Stored data entries

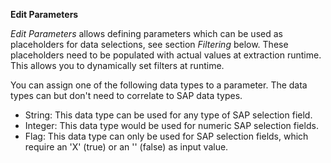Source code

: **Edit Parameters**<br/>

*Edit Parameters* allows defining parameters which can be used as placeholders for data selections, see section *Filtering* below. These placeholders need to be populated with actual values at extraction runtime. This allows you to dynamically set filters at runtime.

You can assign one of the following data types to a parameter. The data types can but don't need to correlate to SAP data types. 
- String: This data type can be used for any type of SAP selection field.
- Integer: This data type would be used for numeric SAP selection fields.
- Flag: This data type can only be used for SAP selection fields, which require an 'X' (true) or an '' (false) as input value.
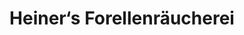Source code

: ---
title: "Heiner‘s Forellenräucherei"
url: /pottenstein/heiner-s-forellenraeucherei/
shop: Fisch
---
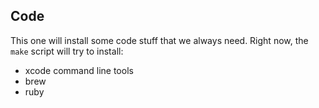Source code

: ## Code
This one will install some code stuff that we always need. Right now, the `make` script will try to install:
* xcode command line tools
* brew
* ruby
--
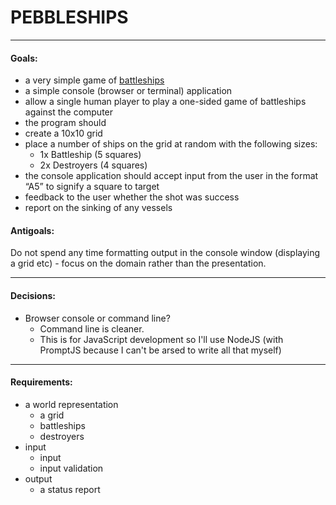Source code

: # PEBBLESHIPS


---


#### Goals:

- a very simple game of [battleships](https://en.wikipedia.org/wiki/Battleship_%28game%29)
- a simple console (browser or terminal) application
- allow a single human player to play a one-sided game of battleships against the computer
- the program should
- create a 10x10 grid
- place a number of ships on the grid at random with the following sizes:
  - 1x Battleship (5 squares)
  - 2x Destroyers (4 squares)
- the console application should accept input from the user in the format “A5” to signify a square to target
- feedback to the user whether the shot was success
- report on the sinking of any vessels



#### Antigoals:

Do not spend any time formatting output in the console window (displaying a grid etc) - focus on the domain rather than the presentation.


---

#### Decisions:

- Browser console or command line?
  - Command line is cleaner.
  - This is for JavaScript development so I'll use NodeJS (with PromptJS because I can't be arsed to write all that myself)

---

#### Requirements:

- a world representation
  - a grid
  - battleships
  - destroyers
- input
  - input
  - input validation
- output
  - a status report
--
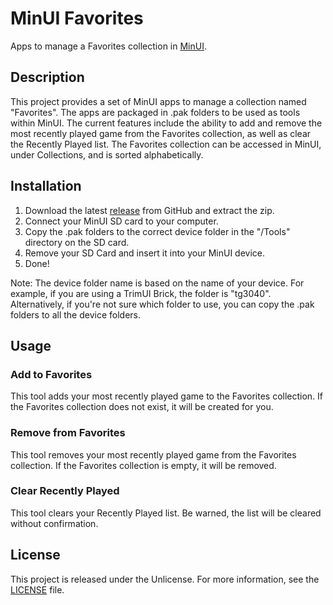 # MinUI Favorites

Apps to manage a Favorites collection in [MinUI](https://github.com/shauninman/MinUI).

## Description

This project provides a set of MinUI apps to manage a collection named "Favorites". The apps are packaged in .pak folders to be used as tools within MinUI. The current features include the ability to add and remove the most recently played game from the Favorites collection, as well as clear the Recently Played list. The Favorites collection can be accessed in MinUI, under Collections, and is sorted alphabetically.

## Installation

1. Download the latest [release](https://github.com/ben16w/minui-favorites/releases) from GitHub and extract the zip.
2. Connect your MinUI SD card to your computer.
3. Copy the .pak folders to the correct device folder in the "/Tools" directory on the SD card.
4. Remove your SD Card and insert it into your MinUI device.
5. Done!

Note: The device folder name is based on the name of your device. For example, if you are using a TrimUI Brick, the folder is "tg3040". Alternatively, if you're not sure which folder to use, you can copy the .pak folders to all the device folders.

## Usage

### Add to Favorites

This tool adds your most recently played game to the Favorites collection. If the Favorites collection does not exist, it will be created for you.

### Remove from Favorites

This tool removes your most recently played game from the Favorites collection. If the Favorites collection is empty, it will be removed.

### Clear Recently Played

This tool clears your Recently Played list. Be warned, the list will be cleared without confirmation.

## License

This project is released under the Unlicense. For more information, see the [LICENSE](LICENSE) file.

▸ YOUR ASSIGNMENT: Among the lines of the data, identify those with the word "Parameters". Copy each of them.

▸ RESULT OF THE EXERCISE:
: **Edit Parameters**<br/>
*Edit Parameters* allows defining parameters which can be used as placeholders for data selections, see section *Filtering* below. These placeholders need to be populated with actual values at extraction runtime. This allows you to dynamically set filters at runtime.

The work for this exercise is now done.